Laurel Paretta, Contributor to Moving, for You: A Tribute to Empathy

I grew up in a very dysfunctional household with a brilliant, energetic, intellectually curious, yet alcoholic mother and a huge teddy bear of a father whom everyone loved and who was hysterically funny except when he lost his temper and unleashed upon us physically. My sister and I had no sense of certainty or stability upon which to rely.  

As none of this was clear to me then, my life was one of relying upon my limbic system to survive, figuring out how to steer clear of the commotion and danger that constantly hovered. As a preteen, I began to do all I could to control my environment and became known as the "mad cleaner," as I spent hours each week polishing and cleaning everything I could lay my hands on in hopes that this would be one less thing that my father would notice that my mother was not doing, that there would be one less horrific argument between them. 

One day while dusting my mother's prized piece of furniture which she called her secretary, a large mahogany monstrosity with a drop-down desk front where she would sit to pay her bills each month, and a glass case above containing her most favorite possessions of books from her father and small glass knickknacks my father brought back from Japan after the war, I decided to unlock the glass case and clean its contents. I knew the key was kept in the secretary's midsection in one of the little sliding wooden compartments with false fronts to look like books, and so I slid out the one that contained the key and dumped it over into my hand, whereupon, with the key, a note fell onto my palm.  

As I began reading what my mother had written, my body began to tremble and shake, as the words became clear even through the tears that had filled my eyes. It read, "If I should ever take my life it is because my husband has told me that I am an unfit wife and mother, Carol only loves me for the material things I can provide her, and Laurel hates me with such a force that I can never feel loved or valued."

There was more, but the violence with which my body was now shaking and the fear that I felt at having discovered this secret, caused me to return the note and run to my room clutching my childhood teddy bear Brownie, waiting for someone to come home. I thanked God that my older sister was first, and after leading her to the note, and asking her what we should do, we decided to tell my father.

Later that night, we heard him railing at our mother, who then came storming upstairs to tell us how dare we go through her personal things and what kind of daughters were we to violate her privacy and then hurt her purposely by telling our father. Neither parent ever raised the subject again after that night.

As an adult I have come to see this as the fiercest of many similar events that instilled in my sister and me the message that we should resist any need to talk about the urgency and importance of what went on in our household, no matter how terrible, frightening, or confusing it may have been to us.  

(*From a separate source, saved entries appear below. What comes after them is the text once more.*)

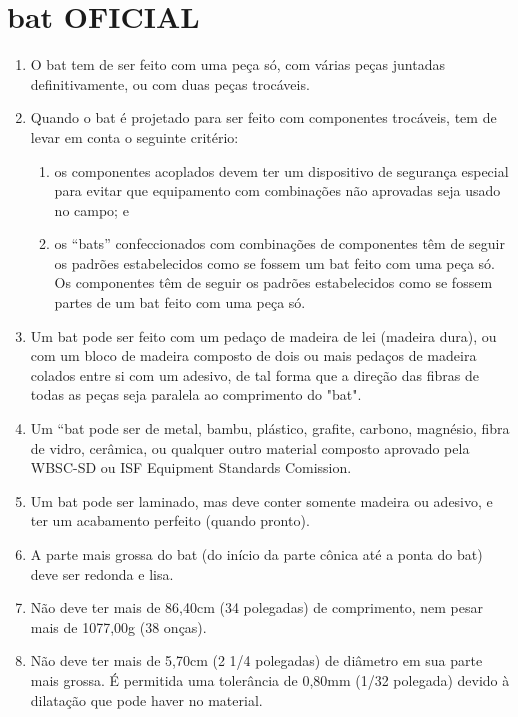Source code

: \section{\gls{bat} OFICIAL }\label{sec:bat}
\begin{multicols}{2}
	\begin{enumerate}[label= \arabic*)]
		\item  O \gls{bat} tem de ser feito com uma pe\c{c}a s\'o, com v\'arias pe\c{c}as juntadas 
		definitivamente, ou com duas pe\c{c}as troc\'aveis. 
		\item Quando o \gls{bat} \'e projetado para ser feito com componentes troc\'aveis, tem de levar em conta o seguinte crit\'erio: 
		\begin{enumerate}[label=\roman*.]
			\item os componentes acoplados devem ter um dispositivo de seguran\c{c}a especial para evitar que equipamento com combina\c{c}ões n\~ao aprovadas seja usado no campo; e 
			\item os “bats” confeccionados com combina\c{c}ões de componentes t\^em de seguir os padrões estabelecidos como se fossem um \gls{bat} feito com uma pe\c{c}a s\'o. Os componentes t\^em de seguir os padrões estabelecidos como se fossem partes de um \gls{bat} feito com uma pe\c{c}a s\'o. 
		\end{enumerate}
		\item  Um \gls{bat} pode ser feito com um peda\c{c}o de madeira de lei (madeira dura), ou com um bloco de madeira composto de dois ou mais peda\c{c}os de madeira colados entre si com um adesivo, de tal forma que a dire\c{c}\~ao das fibras de todas as pe\c{c}as seja paralela ao comprimento do "bat". 
		\item  Um “bat pode ser de metal, bambu, pl\'astico, grafite, carbono, magn\'esio, fibra de vidro, cer\^amica, ou qualquer outro material composto aprovado pela WBSC-SD ou ISF Equipment Standards Comission. 
		\item  Um \gls{bat} pode ser laminado, mas deve conter somente madeira ou adesivo, e ter um acabamento perfeito (quando pronto). 
		\item  A parte mais grossa do \gls{bat} (do início da parte cônica at\'e a ponta do \gls{bat}) deve ser redonda e lisa. 
		\item  N\~ao deve ter mais de 86,40cm (34 polegadas) de comprimento, nem pesar mais de 1077,00g (38 on\c{c}as). 
		\item  N\~ao deve ter mais de 5,70cm (2 1/4 polegadas) de di\^ametro em sua parte mais grossa. É permitida uma toler\^ancia de 0,80mm (1/32 polegada) devido \`a dilata\c{c}\~ao que pode haver no material. 

\end{enumerate}
\end{multicols}
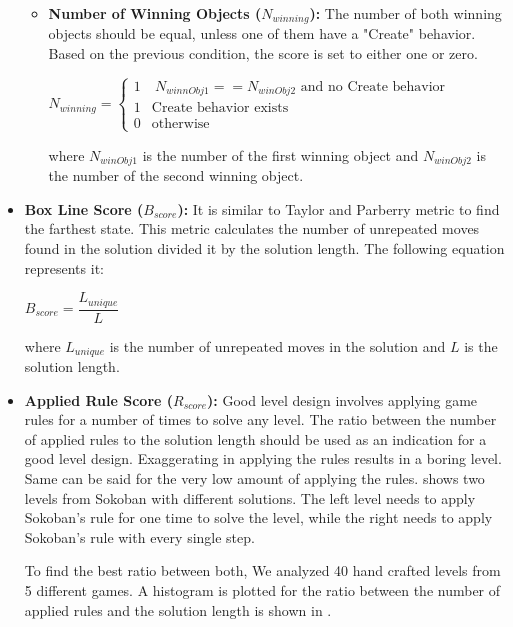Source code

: \begin{itemize}
\begin{itemize}
		\item \textbf{Number of Winning Objects ($N_{winning}$):} The number of both winning objects should be equal, unless one of them have a "Create" behavior. Based on the previous condition, the score is set to either one or zero.
		\begin{center}
			$N_{winning}= \begin{cases}
			               1 & \ N_{winnObj1} == N_{winObj2} \text{ and no Create behavior}\\
			               1 & \text{Create behavior exists}\\
			               0 & \text{otherwise}
			           \end{cases}$
		\end{center}
		where $N_{winObj1}$ is the number of the first winning object and $N_{winObj2}$ is the number of the second winning object.
	\end{itemize}
	
	\item \textbf{Box Line Score ($B_{score}$):} It is similar to Taylor and Parberry\cite{sokobanLevelGenerationNew} metric to find the farthest state. This metric calculates the number of unrepeated moves found in the solution divided it by the solution length. The following equation represents it:
	\begin{center}$B_{score} = \dfrac{L_{unique}}{L}$\end{center}
	where $L_{unique}$ is the number of unrepeated moves in the solution and $L$ is the solution length.
	
	\item \textbf{Applied Rule Score ($R_{score}$):} Good level design involves applying game rules for a number of times to solve any level. The ratio between the number of applied rules to the solution length should be used as an indication for a good level design. Exaggerating in applying the rules results in a boring level. Same can be said for the very low amount of applying the rules.  shows two levels from Sokoban with different solutions. The left level needs to apply Sokoban's rule for one time to solve the level, while the right needs to apply Sokoban's rule with every single step.
	
	
	To find the best ratio between both, We analyzed 40 hand crafted levels from 5 different games. A histogram is plotted for the ratio between the number of applied rules and the solution length is shown in .
	

\end{itemize}
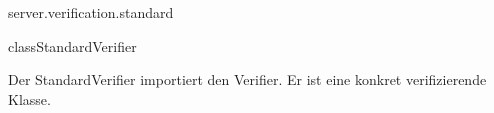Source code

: \begin{texdocpackage}{server.verification.standard}
\label{texdoclet:edu.kit.informatik.studyplan.server.verification.standard}

\begin{texdocclass}{class}{StandardVerifier}
\label{texdoclet:edu.kit.informatik.studyplan.server.verification.standard.StandardVerifier}
\begin{texdocclassintro}
Der StandardVerifier importiert den Verifier. 
 Er ist eine konkret verifizierende Klasse.\end{texdocclassintro}
\begin{texdocclassconstructors}
\end{texdocclassconstructors}
\begin{texdocclassmethods}
\end{texdocclassmethods}
\end{texdocclass}


\end{texdocpackage}



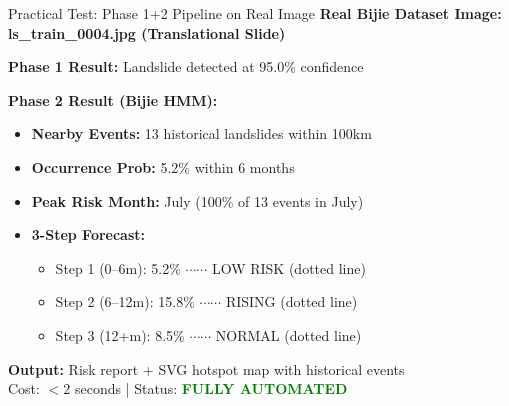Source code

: \documentclass[aspectratio=169]{beamer}
\begin{document}
\begin{frame}[fragile]{Practical Test: Phase 1+2 Pipeline on Real Image}
    \textbf{Real Bijie Dataset Image: ls\_train\_0004.jpg (Translational Slide)}
    
    \vspace{0.2cm}
    \textbf{Phase 1 Result:} Landslide detected at 95.0\% confidence \checkmark
    \vspace{0.2cm}

    \textbf{Phase 2 Result (Bijie HMM):}
    \begin{itemize}
        \item \textbf{Nearby Events:} 13 historical landslides within 100km
        \item \textbf{Occurrence Prob:} 5.2\% within 6 months
        \item \textbf{Peak Risk Month:} July (100\% of 13 events in July)
        \item \textbf{3-Step Forecast:}
        \begin{itemize}
            \item Step 1 (0--6m): 5.2\% $\cdots\cdots$ LOW RISK (dotted line)
            \item Step 2 (6--12m): 15.8\% $\cdots\cdots$ RISING (dotted line)
            \item Step 3 (12+m): 8.5\% $\cdots\cdots$ NORMAL (dotted line)
        \end{itemize}
    \end{itemize}

    \vspace{0.2cm}
    \textbf{Output:} Risk report + SVG hotspot map with historical events\\Cost: $<2$ seconds | Status: \textcolor{green}{\textbf{FULLY AUTOMATED}}
\end{frame}
\end{document}
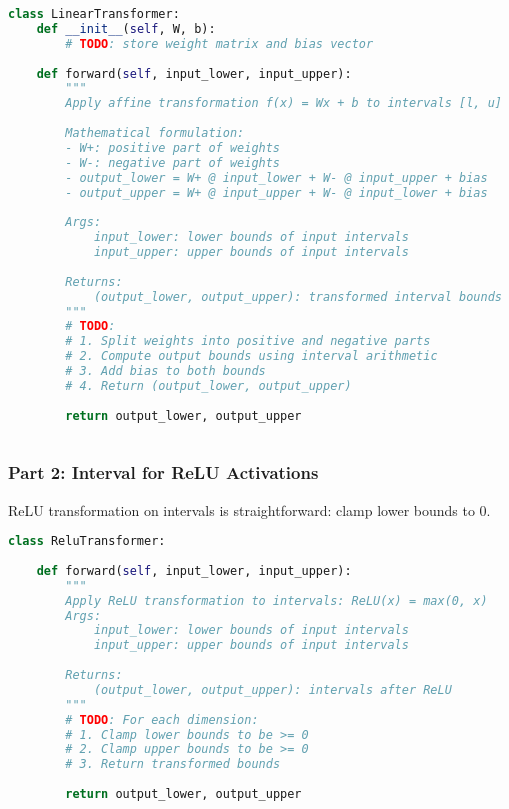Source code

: \begin{lstlisting}[language=Python]
class LinearTransformer:
    def __init__(self, W, b):
        # TODO: store weight matrix and bias vector
    
    def forward(self, input_lower, input_upper):
        """
        Apply affine transformation f(x) = Wx + b to intervals [l, u]
        
        Mathematical formulation:
        - W+: positive part of weights
        - W-: negative part of weights 
        - output_lower = W+ @ input_lower + W- @ input_upper + bias
        - output_upper = W+ @ input_upper + W- @ input_lower + bias
        
        Args:
            input_lower: lower bounds of input intervals
            input_upper: upper bounds of input intervals
            
        Returns:
            (output_lower, output_upper): transformed interval bounds
        """
        # TODO:
        # 1. Split weights into positive and negative parts
        # 2. Compute output bounds using interval arithmetic
        # 3. Add bias to both bounds
        # 4. Return (output_lower, output_upper)
        
        return output_lower, output_upper
        
\end{lstlisting}

\subsubsection{Part 2: Interval for ReLU Activations}

ReLU transformation on intervals is straightforward: clamp lower bounds to 0.

\begin{lstlisting}[language=Python]
class ReluTransformer:
    
    def forward(self, input_lower, input_upper):
        """
        Apply ReLU transformation to intervals: ReLU(x) = max(0, x)
        Args:
            input_lower: lower bounds of input intervals  
            input_upper: upper bounds of input intervals
            
        Returns:
            (output_lower, output_upper): intervals after ReLU
        """
        # TODO: For each dimension:
        # 1. Clamp lower bounds to be >= 0
        # 2. Clamp upper bounds to be >= 0  
        # 3. Return transformed bounds
        
        return output_lower, output_upper
        
\end{lstlisting}

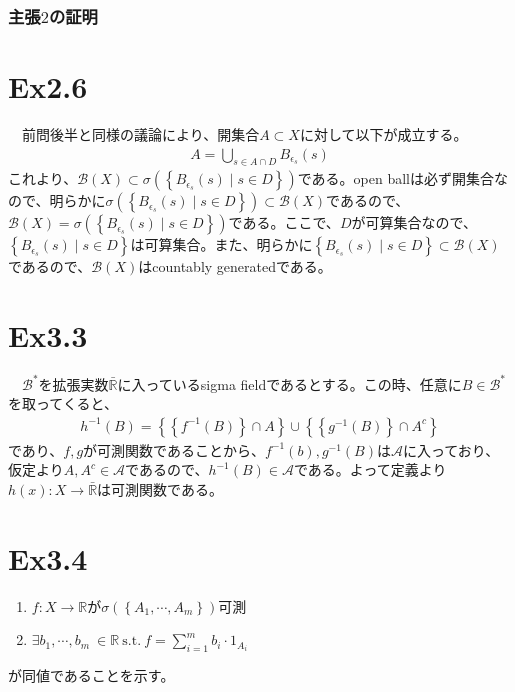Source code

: \documentclass{article}
\begin{document}
\subsubsection{主張$2$の証明}

\section{Ex2.6}
　前問後半と同様の議論により、開集合$A\subset X$に対して以下が成立する。
\begin{align*}
	A = \bigcup_{s\in A\cap D} B_{\epsilon_s}(s)
\end{align*}
これより、$\mathcal{B}(X)\subset \sigma\left( \left\{ B_{\epsilon_s}(s)\mid s\in D \right\} \right)$である。open ballは必ず開集合なので、明らかに$\sigma\left( \left\{ B_{\epsilon_s}(s)\mid s\in D \right\} \right) \subset \mathcal{B}(X)$であるので、$\mathcal{B}(X) = \sigma\left( \left\{ B_{\epsilon_s}(s)\mid s\in D \right\} \right)$である。ここで、$D$が可算集合なので、$\left\{ B_{\epsilon_s}(s)\mid s\in D \right\}$は可算集合。また、明らかに$\left\{ B_{\epsilon_s}(s)\mid s\in D \right\} \subset \mathcal{B}(X)$であるので、$\mathcal{B}(X)$はcountably generatedである。


\section{Ex3.3}
　$\mathcal{B}^{*}$を拡張実数$\bar{\mathbb{R}}$に入っているsigma fieldであるとする。この時、任意に$B \in \mathcal{B}^{*}$を取ってくると、
\begin{align*}
	h^{-1}(B) = \left\{ \left\{ f^{-1}(B) \right\}\cap A \right\} \cup \left\{ \left\{ g^{-1}(B) \right\}\cap A^c \right\}
\end{align*}
であり、$f,g$が可測関数であることから、$f^{-1}(b),g^{-1}(B)$は$\mathcal{A}$に入っており、仮定より$A,A^c\in \mathcal{A}$であるので、$h^{-1}(B)\in \mathcal{A}$である。よって定義より$h(x):X\to\bar{\mathbb{R}}$は可測関数である。


\section{Ex3.4}
\begin{enumerate}
	\item $f:X\to\mathbb{R}$が$\sigma\left( \left\{ A_1, \cdots, A_m\right\} \right)$可測
	\item $\exists b_1,\cdots,b_m\ \in \mathbb{R}\ \text{s.t.}\ f = \sum_{i=1}^{m} b_i \cdot 1_{A_i}$
\end{enumerate}
が同値であることを示す。
\end{document}
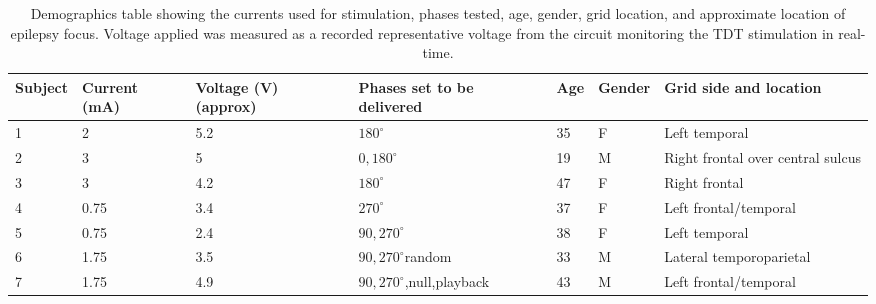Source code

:\renewcommand{\tabcolsep}{1pt}
\renewcommand{\arraystretch}{0.7}
\begin{table}[ht]
	\scriptsize
	\begin{tabularx}{\textwidth}{@{}lllXllX@{}}
				\toprule
		Subject & Current (mA) & Voltage (V) (approx) & Phases set to be delivered & Age & Gender & Grid side and location \\
				\midrule
		1 & 2 & 5.2 & $180^{\circ}$ & 35 & F & Left temporal\\
		2 & 3 & 5 & $0,180^{\circ}$ & 19 & M & Right frontal over central sulcus \\
		3 & 3 & 4.2 & $180^{\circ}$ & 47 & F & Right frontal\\
		4 & 0.75 & 3.4 & $270^{\circ}$ & 37 & F & Left frontal/temporal\\
		5 & 0.75 & 2.4 & $90,270^{\circ}$ & 38 & F & Left temporal\\
		6 & 1.75 & 3.5 & $90,270^{\circ}$random & 33 & M & Lateral temporoparietal \\
		7 & 1.75 & 4.9 & $90,270^{\circ}$,null,playback & 43 & M & Left frontal/temporal \\
								\bottomrule		
	\end{tabularx}
	\caption[Subject Demographics]{Demographics table showing the currents used for stimulation, phases tested, age, gender, grid location, and approximate location of epilepsy focus. Voltage applied was measured as a recorded representative voltage from the circuit monitoring the TDT stimulation in real-time.}
	\label{table:betaStimSubj}
\end{table}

Rather, we carried forward in our lives the message to deny in totality the reality of the horror that our mother might have killed herself and that if she did, we were fully to blame for it.  

We wore steadily on our shoulders the guilt and fear we felt for our role in this potential tragedy and the remorse and shame of having revealed our discovery, making us betrayers and instigators at fault for the chaotic relationship our parents shared. My sister and I took on these roles assigned to us, wordlessly and without question, in a perverse loyalty to our parents, unable to know then the damage that was done.

I have had many years and many moments to absorb and understand that incident and all it revealed about my family. I have had many experiences and opportunities that have enabled me to forgive my mother and father with an understanding of what their lives were and how they did their best to raise my sister and me.  

What I still have trouble with is forgiving myself for not having known how to discuss sadness and fear and anger and happiness with my own children when they were little.  I carry a tremendous sense of loss and sadness and guilt over the years I spent parenting them when they were young while I was still unable to understand the value of discussing and sharing the intense complications of the myriad of emotions that being a family unleashes. I had not yet learned the value of expressing and confronting the feelings that are so necessary to a child's sense of self, safety, love, and well-being.  

I tell myself now that it seems awfully egocentric to assume that every shortcoming I see in my children as adults is as a result of my parenting.  Even as they assure me that they have forgiven me for mistakes I made when they were young, and that they believe I was a wonderful mother, I nonetheless carry an enormous sense of responsibility for any unfortunate aspects of their lives.  I would love to free myself of this burden once and for all.